Colonel Steele found her at the table.
He said: “The patrol report.”
She said: “The spotter note is based on the puddle placement. It was too deliberate for random placement — the puddling at that road section comes from the drainage run-off pattern to the left, which means the puddle naturally forms at the left edge. Someone put it at the right edge.”
He said: “To push soldiers right.”
She said: “Yes.”
He said: “You think there’s a spotter logged on that route.”
She said: “I think someone watched enough patrols to know where they drift.”
He was quiet for a moment.
He said: “I’ll request aerial surveillance on the eastern rise above that section.”
She said: “I included the GPS coordinates for the line of sight angle in the report.”
He looked at her.
He said: “I know.”
He turned and addressed the table — the whole unit, all nine soldiers, who had been watching this exchange with the specific attention they brought to anything that involved the CO.
He said: “Captain Reeves spotted the IED and identified the spotter pattern on the return leg of today’s patrol.
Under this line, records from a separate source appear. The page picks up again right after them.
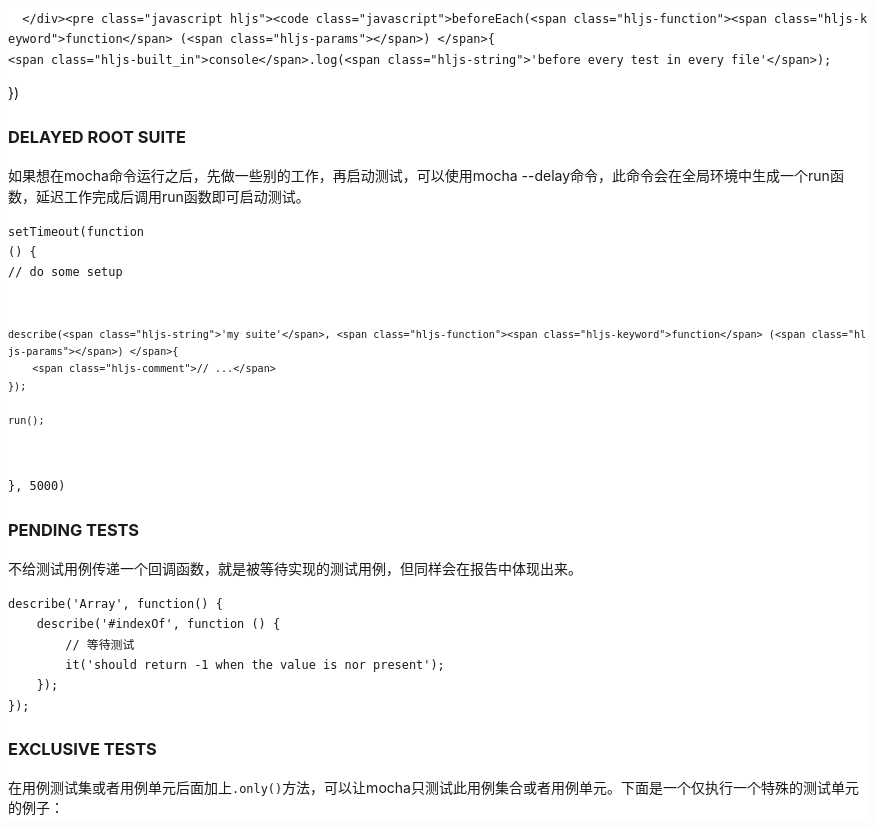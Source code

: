       </div><pre class="javascript hljs"><code class="javascript">beforeEach(<span class="hljs-function"><span class="hljs-keyword">function</span> (<span class="hljs-params"></span>) </span>{
    <span class="hljs-built_in">console</span>.log(<span class="hljs-string">'before every test in every file'</span>);
})</code></pre>
<h3 id="articleHeader12">DELAYED ROOT SUITE</h3>
<p>如果想在mocha命令运行之后，先做一些别的工作，再启动测试，可以使用mocha --delay命令，此命令会在全局环境中生成一个run函数，延迟工作完成后调用run函数即可启动测试。</p>
<div class="widget-codetool" style="display:none;">
      <div class="widget-codetool--inner">
      <span class="selectCode code-tool" data-toggle="tooltip" data-placement="top" title="" data-original-title="全选"></span>
      <span type="button" class="copyCode code-tool" data-toggle="tooltip" data-placement="top" data-clipboard-text="setTimeout(function () {
    // do some setup
    
    describe('my suite', function () {
        // ...
    });
    
    run();
}, 5000)" title="" data-original-title="复制"></span>
      <span type="button" class="saveToNote code-tool" data-toggle="tooltip" data-placement="top" title="" data-original-title="放进笔记"></span>
      </div>
      </div><pre class="javascript hljs"><code class="javascript">setTimeout(<span class="hljs-function"><span class="hljs-keyword">function</span> (<span class="hljs-params"></span>) </span>{
    <span class="hljs-comment">// do some setup</span>
    
    describe(<span class="hljs-string">'my suite'</span>, <span class="hljs-function"><span class="hljs-keyword">function</span> (<span class="hljs-params"></span>) </span>{
        <span class="hljs-comment">// ...</span>
    });
    
    run();
}, <span class="hljs-number">5000</span>)</code></pre>
<h3 id="articleHeader13">PENDING TESTS</h3>
<p>不给测试用例传递一个回调函数，就是被等待实现的测试用例，但同样会在报告中体现出来。</p>
<div class="widget-codetool" style="display:none;">
      <div class="widget-codetool--inner">
      <span class="selectCode code-tool" data-toggle="tooltip" data-placement="top" title="" data-original-title="全选"></span>
      <span type="button" class="copyCode code-tool" data-toggle="tooltip" data-placement="top" data-clipboard-text="describe('Array', function() {
    describe('#indexOf', function () {
        // 等待测试
        it('should return -1 when the value is nor present');
    });
});" title="" data-original-title="复制"></span>
      <span type="button" class="saveToNote code-tool" data-toggle="tooltip" data-placement="top" title="" data-original-title="放进笔记"></span>
      </div>
      </div><pre class="javascript hljs"><code class="javascript">describe(<span class="hljs-string">'Array'</span>, <span class="hljs-function"><span class="hljs-keyword">function</span>(<span class="hljs-params"></span>) </span>{
    describe(<span class="hljs-string">'#indexOf'</span>, <span class="hljs-function"><span class="hljs-keyword">function</span> (<span class="hljs-params"></span>) </span>{
        <span class="hljs-comment">// 等待测试</span>
        it(<span class="hljs-string">'should return -1 when the value is nor present'</span>);
    });
});</code></pre>
<h3 id="articleHeader14">EXCLUSIVE TESTS</h3>
<p>在用例测试集或者用例单元后面加上<code>.only()</code>方法，可以让mocha只测试此用例集合或者用例单元。下面是一个仅执行一个特殊的测试单元的例子：</p>
<div class="widget-codetool" style="display:none;">
      <div class="widget-codetool--inner">
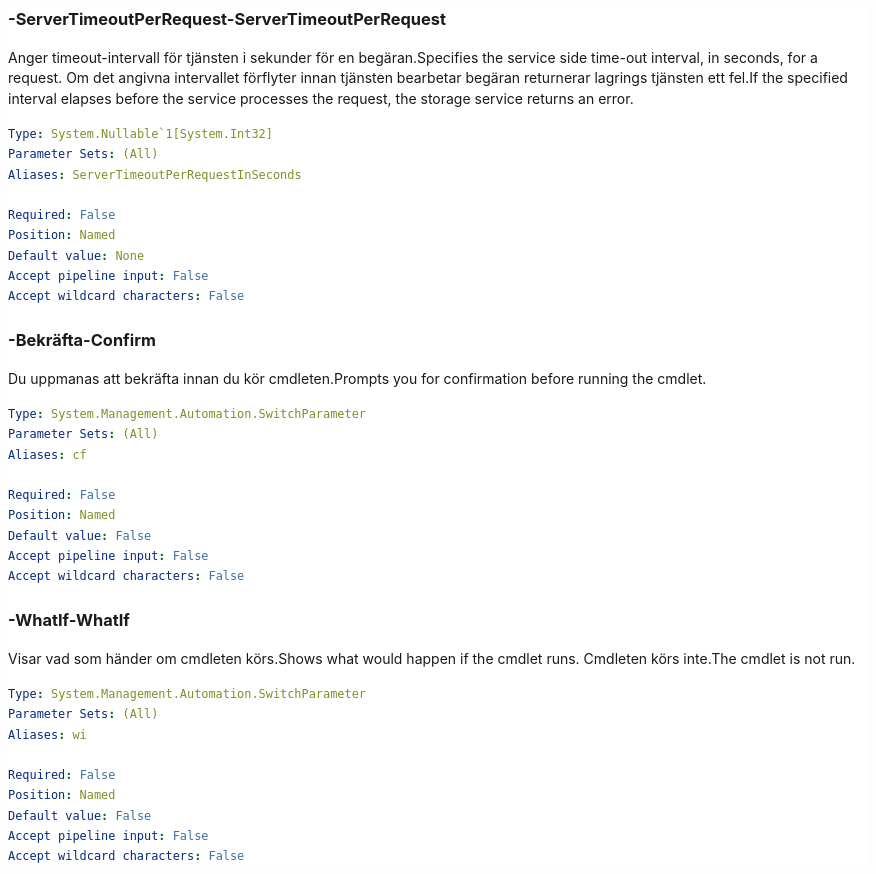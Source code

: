 ### <span data-ttu-id="0f5e5-133">-ServerTimeoutPerRequest</span><span class="sxs-lookup"><span data-stu-id="0f5e5-133">-ServerTimeoutPerRequest</span></span>
<span data-ttu-id="0f5e5-134">Anger timeout-intervall för tjänsten i sekunder för en begäran.</span><span class="sxs-lookup"><span data-stu-id="0f5e5-134">Specifies the service side time-out interval, in seconds, for a request.</span></span>
<span data-ttu-id="0f5e5-135">Om det angivna intervallet förflyter innan tjänsten bearbetar begäran returnerar lagrings tjänsten ett fel.</span><span class="sxs-lookup"><span data-stu-id="0f5e5-135">If the specified interval elapses before the service processes the request, the storage service returns an error.</span></span>

```yaml
Type: System.Nullable`1[System.Int32]
Parameter Sets: (All)
Aliases: ServerTimeoutPerRequestInSeconds

Required: False
Position: Named
Default value: None
Accept pipeline input: False
Accept wildcard characters: False
```

### <span data-ttu-id="0f5e5-136">-Bekräfta</span><span class="sxs-lookup"><span data-stu-id="0f5e5-136">-Confirm</span></span>
<span data-ttu-id="0f5e5-137">Du uppmanas att bekräfta innan du kör cmdleten.</span><span class="sxs-lookup"><span data-stu-id="0f5e5-137">Prompts you for confirmation before running the cmdlet.</span></span>

```yaml
Type: System.Management.Automation.SwitchParameter
Parameter Sets: (All)
Aliases: cf

Required: False
Position: Named
Default value: False
Accept pipeline input: False
Accept wildcard characters: False
```

### <span data-ttu-id="0f5e5-138">-WhatIf</span><span class="sxs-lookup"><span data-stu-id="0f5e5-138">-WhatIf</span></span>
<span data-ttu-id="0f5e5-139">Visar vad som händer om cmdleten körs.</span><span class="sxs-lookup"><span data-stu-id="0f5e5-139">Shows what would happen if the cmdlet runs.</span></span>
<span data-ttu-id="0f5e5-140">Cmdleten körs inte.</span><span class="sxs-lookup"><span data-stu-id="0f5e5-140">The cmdlet is not run.</span></span>

```yaml
Type: System.Management.Automation.SwitchParameter
Parameter Sets: (All)
Aliases: wi

Required: False
Position: Named
Default value: False
Accept pipeline input: False
Accept wildcard characters: False
```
She kept the element clear.” He paused. “That’s the standard.”
The table was quiet.
She felt the weight of it — not the acknowledgment, but the specific quality of a public commendation from a man who did not give public commendations unless he meant them. She had been in the unit for three weeks. She understood what it cost him, and what it cost meant what it was worth.
Kowalski looked at her across the table and nodded.
Dominguez said: “The drainage pattern. I didn’t catch that.”
She said: “You went still before I identified the device. You caught it.”
He said: “My body caught it. You read the reason.”
She said: “Both matter.”
He looked at her and then back at his food and she thought: *that’s something else in the column.*
After chow, Torres came to the corner where she was reviewing the aerial surveillance request parameters.
He said: “Well done, Captain.”
She said: “Thank you, Sergeant Major.”
He said: “The CO doesn’t say *that’s the standard* unless he means it as exactly that.”
She said: “I know.”
He said: “And the unit heard it.”
She said: “Yes.”
He said: “How do you feel about that.”
She looked at him.
She said: “I feel like I’d rather not have needed the commendation and that if I did need it, that’s the right kind.”
Torres said: “The right kind.”
She said: “The kind that’s about the work.”
He nodded once in the way she was starting to understand — the nod that meant: *correct answer, I’m not going to say more.*
She went back to the aerial surveillance parameters.
Outside, the eastern ridge was doing what it did in the evening: the occasional distant sound that might be artillery and might be weather. She had learned the difference. She logged the day’s patrol data and thought about the spotter and the drainage pattern and the specific attentiveness required to see the thing that was deliberately placed to look accidental.
She thought: *this is what I do.*
She thought: *I see the thing that looks deliberate when it’s supposed to look accidental.*
She thought: *and vice versa.*
She thought about Colonel Steele at the chow table and *that’s the standard* and found, to her own mild surprise, that she was not keeping score in the column anymore.
She was just thinking about the work.